Histoires de la nuit (2026) de Léa Mysius, en compétition officielle.

Autofiction de Pedro Almodóvar
Le génial réalisateur de Tout sur ma mère a remporté le Lion d’or à la Mostra de Venise en 2024 grâce à La Chambre d’à côté, splendide mélodrame avec Tilda Swinton et Julianne Moore. Sa première victoire dans un festival majeur. Le madrilène arrive donc à Cannes sans la pression du résultat, même s’il ne dirait probablement pas non à une première Palme d’or… Autofiction est un film rigoureux et romanesque sur les souffrances et les compromissions de la création, autour d’un cinéaste embourbé dans un scénario qu’il ne parvient pas à écrire. Un jeu de miroir fascinant entre l’art et la vie, où Almodóvar se dévoile toujours un peu plus, comme dans le fabuleux Douleur et Gloire (2019).
Autofiction (2026) de Pedro Almodóvar, en compétition officielle.

Gentle Monster de Marie Kreutzer
Cette coproduction européenne dirigée par l’autrichienne Marie Kreutzer (autrice du très aimé Corsage) réunit pour la première fois Léa Seydoux et Catherine Deneuve à l’écran, accompagnées par l’allemande Jella Haase. Seydoux interprète une pianiste à succès qui s’installe à la campagne près de Munich et voit son mari subitement soupçonné par la police de faits dont elle ignore tout.

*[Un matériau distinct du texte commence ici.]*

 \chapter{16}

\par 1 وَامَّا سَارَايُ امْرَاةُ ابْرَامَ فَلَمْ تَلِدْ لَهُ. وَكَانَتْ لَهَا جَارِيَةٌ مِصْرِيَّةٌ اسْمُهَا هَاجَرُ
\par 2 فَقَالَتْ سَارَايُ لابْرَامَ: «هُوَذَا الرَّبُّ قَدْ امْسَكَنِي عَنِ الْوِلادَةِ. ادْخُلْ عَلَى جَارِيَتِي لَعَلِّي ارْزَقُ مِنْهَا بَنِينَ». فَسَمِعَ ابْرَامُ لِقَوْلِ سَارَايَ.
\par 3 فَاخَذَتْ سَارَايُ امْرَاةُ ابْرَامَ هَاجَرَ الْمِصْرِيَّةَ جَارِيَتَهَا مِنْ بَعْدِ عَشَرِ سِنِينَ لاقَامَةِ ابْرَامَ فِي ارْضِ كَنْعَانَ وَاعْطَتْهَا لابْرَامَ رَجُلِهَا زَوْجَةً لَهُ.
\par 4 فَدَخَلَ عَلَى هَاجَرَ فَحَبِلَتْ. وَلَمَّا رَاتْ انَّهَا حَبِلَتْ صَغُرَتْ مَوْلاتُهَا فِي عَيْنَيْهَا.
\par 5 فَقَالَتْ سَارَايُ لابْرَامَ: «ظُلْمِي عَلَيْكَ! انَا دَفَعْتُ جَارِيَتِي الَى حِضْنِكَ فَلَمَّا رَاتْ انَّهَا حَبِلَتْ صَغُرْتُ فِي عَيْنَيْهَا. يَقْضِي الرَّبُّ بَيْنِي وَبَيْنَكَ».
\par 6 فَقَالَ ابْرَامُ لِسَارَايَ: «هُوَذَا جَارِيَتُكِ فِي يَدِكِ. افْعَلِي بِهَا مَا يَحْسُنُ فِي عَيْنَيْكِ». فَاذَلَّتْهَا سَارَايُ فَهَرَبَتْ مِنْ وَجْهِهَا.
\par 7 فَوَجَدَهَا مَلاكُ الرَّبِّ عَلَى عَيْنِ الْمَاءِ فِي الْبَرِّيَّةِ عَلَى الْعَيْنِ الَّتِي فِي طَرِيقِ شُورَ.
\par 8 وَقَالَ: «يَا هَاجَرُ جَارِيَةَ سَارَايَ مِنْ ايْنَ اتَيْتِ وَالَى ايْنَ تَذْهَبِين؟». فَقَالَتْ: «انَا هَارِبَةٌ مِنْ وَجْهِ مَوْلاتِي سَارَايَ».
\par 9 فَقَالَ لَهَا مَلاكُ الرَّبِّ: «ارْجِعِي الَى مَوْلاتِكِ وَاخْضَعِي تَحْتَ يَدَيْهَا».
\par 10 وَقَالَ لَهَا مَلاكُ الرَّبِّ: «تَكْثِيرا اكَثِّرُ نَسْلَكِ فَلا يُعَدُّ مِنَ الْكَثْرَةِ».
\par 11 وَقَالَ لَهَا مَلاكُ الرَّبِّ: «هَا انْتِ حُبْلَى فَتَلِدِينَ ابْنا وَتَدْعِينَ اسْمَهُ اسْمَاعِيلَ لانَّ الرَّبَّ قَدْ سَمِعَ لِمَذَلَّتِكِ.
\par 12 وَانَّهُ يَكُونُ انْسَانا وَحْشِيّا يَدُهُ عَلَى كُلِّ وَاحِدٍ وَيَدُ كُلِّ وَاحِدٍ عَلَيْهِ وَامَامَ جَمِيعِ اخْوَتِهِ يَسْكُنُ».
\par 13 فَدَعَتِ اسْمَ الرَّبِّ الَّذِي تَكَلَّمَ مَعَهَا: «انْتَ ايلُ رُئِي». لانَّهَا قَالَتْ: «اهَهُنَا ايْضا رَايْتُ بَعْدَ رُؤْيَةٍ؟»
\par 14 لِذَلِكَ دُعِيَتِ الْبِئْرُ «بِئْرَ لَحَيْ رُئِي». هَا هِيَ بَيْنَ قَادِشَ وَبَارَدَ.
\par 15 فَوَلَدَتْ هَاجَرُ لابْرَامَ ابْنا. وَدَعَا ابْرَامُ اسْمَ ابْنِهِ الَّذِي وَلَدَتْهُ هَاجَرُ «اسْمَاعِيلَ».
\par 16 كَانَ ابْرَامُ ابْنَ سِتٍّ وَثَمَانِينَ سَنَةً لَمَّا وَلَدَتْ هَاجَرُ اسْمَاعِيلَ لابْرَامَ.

Une exploration de l’intimité, des secrets et des mensonges, promesse d’une tension de tous les instants. Marie Kreutzer fait partie des cinq réalisatrices à présenter leur film dans une compétition qui compte vingt-deux titres. Un chiffre en baisse.
Gentle Monster (2026) de Marie Kreutzer, en compétition officielle.

Coward de Lukas Dhont
En 2018, le jeune belge Lukas Dhont (34 ans) repartait du Festival de Cannes avec la Caméra d’or – le prix qui récompense le meilleur premier film – pour le drame ado Girl. Après le Grand Prix ex-aequo remporté par Close en 2022, le cinéaste revient avec un ambitieux film historique situé en 1916, en plein cœur de la première guerre mondiale. Où il est question de l’horreur des tranchées et de l’apaisement procuré par l’art, quand deux soldats décident de monter des spectacles théâtraux malgré le sang et la mort. Le type même de film à grand sujet et grand spectacle susceptible de marquer les esprits sur la Croisette.
Coward (2026) de Lukas Dhont, en compétition officielle.

Roma Elastica de Bertrand Mandico
Adulé par les cinéphiles grâce à ses expérimentations queer extravagantes (Ultra Pulpe, Les Garçons sauvages), le français Bertrand Mandico rend hommage au cinéma italien le plus déchaîné des années 1960 à 1980 avec Roma Elastica. Durant les eighties, une actrice célèbre mais à bout de souffle (jouée par Marion Cotillard) vient tourner un film d’auteur en Italie, accompagnée par sa maquilleuse (Noémie Merlant). L’aventure n’est pas de tout repos et va jusqu’à diffracter sa personnalité, alors qu’une maladie la menace. Un tour de force esthétique où tout est permis, dans le plus pur style du réalisateur, qui s’offre des stars pour la première fois.
Roma Elastica (2026) de Bertrand Mandico, en séances de minuit.

Soudain de Ryusuke Hamaguchi
Virginie Efira a tapé dans l’œil du réalisateur de Drive My Car (Prix du scénario au Festival de Cannes 2021) pour ce projet hybride entre la France et le Japon, où elle interprète une directrice de maison de retraite de la région parisienne qui rencontre une dramaturge japonaise atteinte d’un cancer en phase terminale. Les deux femmes se mettent à échanger fréquemment et voient leurs vies transformées. Ce film-fleuve d’une durée de 3h15, inspiré d’un livre sur la relation entre une anthropologue et une philosophe, a tous les atouts pour séduire le Jury de Park chan-wook.
Soudain (2026) de Ryusuke Hamaguchi, en compétition officielle.
Le Festival de Cannes se déroulera du 12 au 23 mai 2026.